**** Given data ****
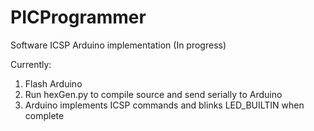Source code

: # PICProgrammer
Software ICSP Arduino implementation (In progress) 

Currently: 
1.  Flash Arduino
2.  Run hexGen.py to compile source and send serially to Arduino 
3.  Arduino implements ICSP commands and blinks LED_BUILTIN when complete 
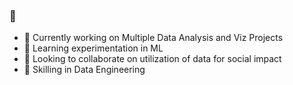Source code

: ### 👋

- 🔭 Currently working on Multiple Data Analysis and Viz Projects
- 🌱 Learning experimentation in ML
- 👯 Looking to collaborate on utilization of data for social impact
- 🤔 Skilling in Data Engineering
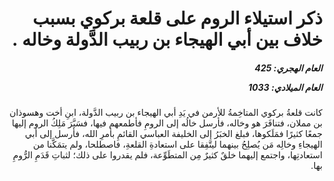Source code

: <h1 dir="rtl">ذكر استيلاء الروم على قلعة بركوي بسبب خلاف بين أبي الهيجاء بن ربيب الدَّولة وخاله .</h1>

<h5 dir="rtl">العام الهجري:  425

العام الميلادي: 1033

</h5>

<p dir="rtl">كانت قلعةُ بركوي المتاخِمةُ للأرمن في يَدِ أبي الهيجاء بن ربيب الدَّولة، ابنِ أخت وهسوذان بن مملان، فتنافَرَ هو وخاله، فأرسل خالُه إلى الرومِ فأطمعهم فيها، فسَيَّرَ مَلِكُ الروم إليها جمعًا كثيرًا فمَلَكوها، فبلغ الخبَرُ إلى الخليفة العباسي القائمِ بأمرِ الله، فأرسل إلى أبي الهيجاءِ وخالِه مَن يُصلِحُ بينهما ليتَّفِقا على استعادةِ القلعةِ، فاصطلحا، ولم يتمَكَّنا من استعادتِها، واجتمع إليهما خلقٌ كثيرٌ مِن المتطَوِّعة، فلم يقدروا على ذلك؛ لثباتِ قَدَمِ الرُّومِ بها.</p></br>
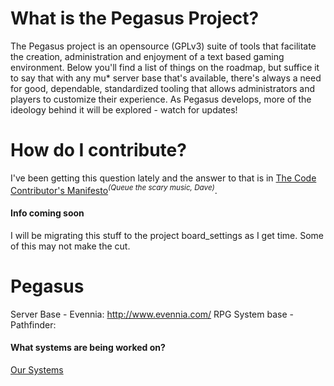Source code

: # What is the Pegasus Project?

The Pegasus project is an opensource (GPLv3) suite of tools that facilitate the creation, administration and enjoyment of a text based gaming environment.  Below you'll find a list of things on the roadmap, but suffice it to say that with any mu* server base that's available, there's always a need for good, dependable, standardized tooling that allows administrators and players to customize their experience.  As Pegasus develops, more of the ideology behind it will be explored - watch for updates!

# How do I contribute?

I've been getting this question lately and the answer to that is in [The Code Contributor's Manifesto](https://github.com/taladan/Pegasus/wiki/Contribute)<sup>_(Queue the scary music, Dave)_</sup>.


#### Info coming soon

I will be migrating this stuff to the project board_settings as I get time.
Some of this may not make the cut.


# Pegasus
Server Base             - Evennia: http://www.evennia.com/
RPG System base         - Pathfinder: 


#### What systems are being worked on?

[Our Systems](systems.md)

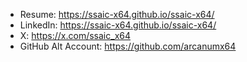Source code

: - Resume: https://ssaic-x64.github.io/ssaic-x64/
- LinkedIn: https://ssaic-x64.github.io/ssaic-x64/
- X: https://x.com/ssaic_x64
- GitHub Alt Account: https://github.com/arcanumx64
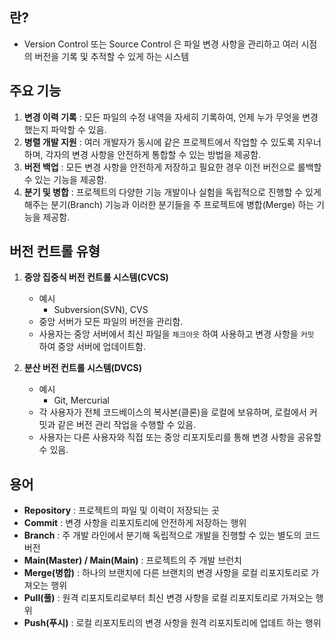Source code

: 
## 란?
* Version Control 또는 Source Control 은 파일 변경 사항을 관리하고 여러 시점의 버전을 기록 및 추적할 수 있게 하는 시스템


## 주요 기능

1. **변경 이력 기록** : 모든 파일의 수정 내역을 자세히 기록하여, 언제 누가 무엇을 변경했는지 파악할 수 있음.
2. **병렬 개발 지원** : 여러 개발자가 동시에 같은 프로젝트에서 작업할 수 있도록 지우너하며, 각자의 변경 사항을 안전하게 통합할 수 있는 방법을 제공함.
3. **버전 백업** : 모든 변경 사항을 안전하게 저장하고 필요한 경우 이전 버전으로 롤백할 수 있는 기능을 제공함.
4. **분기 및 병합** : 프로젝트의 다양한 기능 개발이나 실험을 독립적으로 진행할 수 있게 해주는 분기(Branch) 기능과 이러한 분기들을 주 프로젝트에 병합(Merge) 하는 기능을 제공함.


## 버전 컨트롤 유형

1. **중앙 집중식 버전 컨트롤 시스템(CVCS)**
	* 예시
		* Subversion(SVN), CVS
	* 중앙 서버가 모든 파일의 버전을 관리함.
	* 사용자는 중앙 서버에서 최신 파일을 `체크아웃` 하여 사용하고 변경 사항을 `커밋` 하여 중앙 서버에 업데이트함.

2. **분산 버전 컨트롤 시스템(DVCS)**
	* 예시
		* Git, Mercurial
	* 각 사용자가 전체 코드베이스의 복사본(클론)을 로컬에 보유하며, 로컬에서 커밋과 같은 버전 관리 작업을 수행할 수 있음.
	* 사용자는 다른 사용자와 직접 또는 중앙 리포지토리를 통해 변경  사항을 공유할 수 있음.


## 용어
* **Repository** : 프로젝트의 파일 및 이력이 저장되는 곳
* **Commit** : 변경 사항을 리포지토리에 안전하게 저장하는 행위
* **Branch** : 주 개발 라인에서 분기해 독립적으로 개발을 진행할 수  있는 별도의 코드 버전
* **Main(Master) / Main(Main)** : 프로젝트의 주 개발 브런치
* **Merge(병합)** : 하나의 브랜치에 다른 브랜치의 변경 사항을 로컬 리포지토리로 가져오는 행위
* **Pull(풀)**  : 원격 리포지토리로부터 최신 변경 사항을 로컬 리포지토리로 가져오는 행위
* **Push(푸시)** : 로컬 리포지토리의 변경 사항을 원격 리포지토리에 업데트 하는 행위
****
**** Given data ****
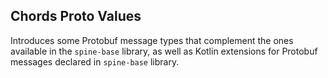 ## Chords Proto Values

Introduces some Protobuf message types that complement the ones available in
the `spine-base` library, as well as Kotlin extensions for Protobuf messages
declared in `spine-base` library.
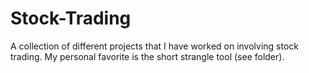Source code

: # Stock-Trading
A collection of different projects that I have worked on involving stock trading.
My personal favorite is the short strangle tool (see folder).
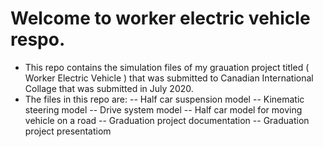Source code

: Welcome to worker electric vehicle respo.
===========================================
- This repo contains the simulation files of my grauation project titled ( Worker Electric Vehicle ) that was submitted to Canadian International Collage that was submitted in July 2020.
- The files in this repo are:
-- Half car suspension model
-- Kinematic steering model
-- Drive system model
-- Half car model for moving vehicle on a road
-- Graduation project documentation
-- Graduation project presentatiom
****
**** Given data ****
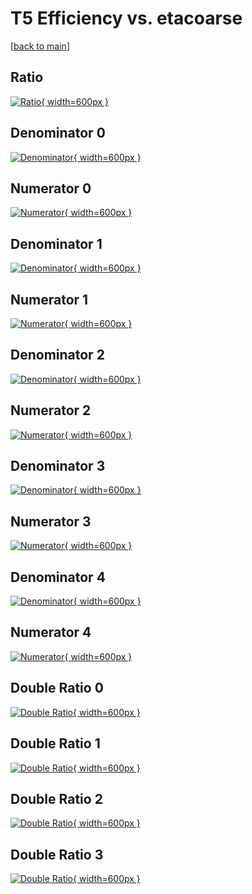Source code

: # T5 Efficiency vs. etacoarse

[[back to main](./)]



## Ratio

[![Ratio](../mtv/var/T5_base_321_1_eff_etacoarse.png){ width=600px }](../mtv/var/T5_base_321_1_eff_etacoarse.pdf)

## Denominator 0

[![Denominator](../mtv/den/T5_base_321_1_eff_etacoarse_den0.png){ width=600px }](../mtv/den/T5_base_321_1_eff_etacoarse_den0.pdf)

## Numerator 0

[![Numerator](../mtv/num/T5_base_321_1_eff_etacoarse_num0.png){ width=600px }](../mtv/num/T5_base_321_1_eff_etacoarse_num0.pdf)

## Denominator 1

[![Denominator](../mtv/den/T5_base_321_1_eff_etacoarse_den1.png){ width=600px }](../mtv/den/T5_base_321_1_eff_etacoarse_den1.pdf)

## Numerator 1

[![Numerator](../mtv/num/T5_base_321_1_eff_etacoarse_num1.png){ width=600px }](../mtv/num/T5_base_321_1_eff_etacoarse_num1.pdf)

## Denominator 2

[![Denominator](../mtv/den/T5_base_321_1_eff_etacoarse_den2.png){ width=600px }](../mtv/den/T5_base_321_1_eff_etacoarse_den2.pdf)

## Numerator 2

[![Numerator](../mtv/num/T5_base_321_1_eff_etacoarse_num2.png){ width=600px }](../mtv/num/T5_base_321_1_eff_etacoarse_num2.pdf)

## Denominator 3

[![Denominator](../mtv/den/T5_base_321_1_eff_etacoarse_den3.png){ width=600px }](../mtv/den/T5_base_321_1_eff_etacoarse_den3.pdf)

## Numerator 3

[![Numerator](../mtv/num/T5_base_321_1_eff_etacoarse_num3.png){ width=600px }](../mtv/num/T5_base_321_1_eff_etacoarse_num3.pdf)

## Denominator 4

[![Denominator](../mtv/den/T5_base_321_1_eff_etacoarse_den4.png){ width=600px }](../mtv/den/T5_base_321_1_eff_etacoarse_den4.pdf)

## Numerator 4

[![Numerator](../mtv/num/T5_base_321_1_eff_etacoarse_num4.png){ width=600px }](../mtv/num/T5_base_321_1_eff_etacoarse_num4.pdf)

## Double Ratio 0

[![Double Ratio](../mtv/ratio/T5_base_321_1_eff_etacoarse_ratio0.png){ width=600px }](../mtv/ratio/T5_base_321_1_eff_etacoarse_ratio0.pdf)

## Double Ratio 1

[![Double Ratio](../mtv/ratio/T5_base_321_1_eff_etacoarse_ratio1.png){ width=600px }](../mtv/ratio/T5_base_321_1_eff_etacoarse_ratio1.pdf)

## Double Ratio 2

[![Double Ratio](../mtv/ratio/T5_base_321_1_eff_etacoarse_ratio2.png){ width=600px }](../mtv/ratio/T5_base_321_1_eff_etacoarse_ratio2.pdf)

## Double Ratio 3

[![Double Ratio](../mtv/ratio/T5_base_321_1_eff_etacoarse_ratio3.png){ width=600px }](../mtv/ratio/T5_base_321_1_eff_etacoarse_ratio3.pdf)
****
Problem description:
Return the span of lines in the data above that opens at the line with "수 있게 하는 시스템" and closes at the line with "최신 변경 사항을 로컬 리포지토리로 가져오는 행위", exactly, ends included, nothing else.

Response for this exercise:
* Version Control 또는 Source Control 은 파일 변경 사항을 관리하고 여러 시점의 버전을 기록 및 추적할 수 있게 하는 시스템


## 주요 기능

1. **변경 이력 기록** : 모든 파일의 수정 내역을 자세히 기록하여, 언제 누가 무엇을 변경했는지 파악할 수 있음.
2. **병렬 개발 지원** : 여러 개발자가 동시에 같은 프로젝트에서 작업할 수 있도록 지우너하며, 각자의 변경 사항을 안전하게 통합할 수 있는 방법을 제공함.
3. **버전 백업** : 모든 변경 사항을 안전하게 저장하고 필요한 경우 이전 버전으로 롤백할 수 있는 기능을 제공함.
4. **분기 및 병합** : 프로젝트의 다양한 기능 개발이나 실험을 독립적으로 진행할 수 있게 해주는 분기(Branch) 기능과 이러한 분기들을 주 프로젝트에 병합(Merge) 하는 기능을 제공함.


## 버전 컨트롤 유형

1. **중앙 집중식 버전 컨트롤 시스템(CVCS)**
	* 예시
		* Subversion(SVN), CVS
	* 중앙 서버가 모든 파일의 버전을 관리함.
	* 사용자는 중앙 서버에서 최신 파일을 `체크아웃` 하여 사용하고 변경 사항을 `커밋` 하여 중앙 서버에 업데이트함.

2. **분산 버전 컨트롤 시스템(DVCS)**
	* 예시
		* Git, Mercurial
	* 각 사용자가 전체 코드베이스의 복사본(클론)을 로컬에 보유하며, 로컬에서 커밋과 같은 버전 관리 작업을 수행할 수 있음.
	* 사용자는 다른 사용자와 직접 또는 중앙 리포지토리를 통해 변경  사항을 공유할 수 있음.


## 용어
* **Repository** : 프로젝트의 파일 및 이력이 저장되는 곳
* **Commit** : 변경 사항을 리포지토리에 안전하게 저장하는 행위
* **Branch** : 주 개발 라인에서 분기해 독립적으로 개발을 진행할 수  있는 별도의 코드 버전
* **Main(Master) / Main(Main)** : 프로젝트의 주 개발 브런치
* **Merge(병합)** : 하나의 브랜치에 다른 브랜치의 변경 사항을 로컬 리포지토리로 가져오는 행위
* **Pull(풀)**  : 원격 리포지토리로부터 최신 변경 사항을 로컬 리포지토리로 가져오는 행위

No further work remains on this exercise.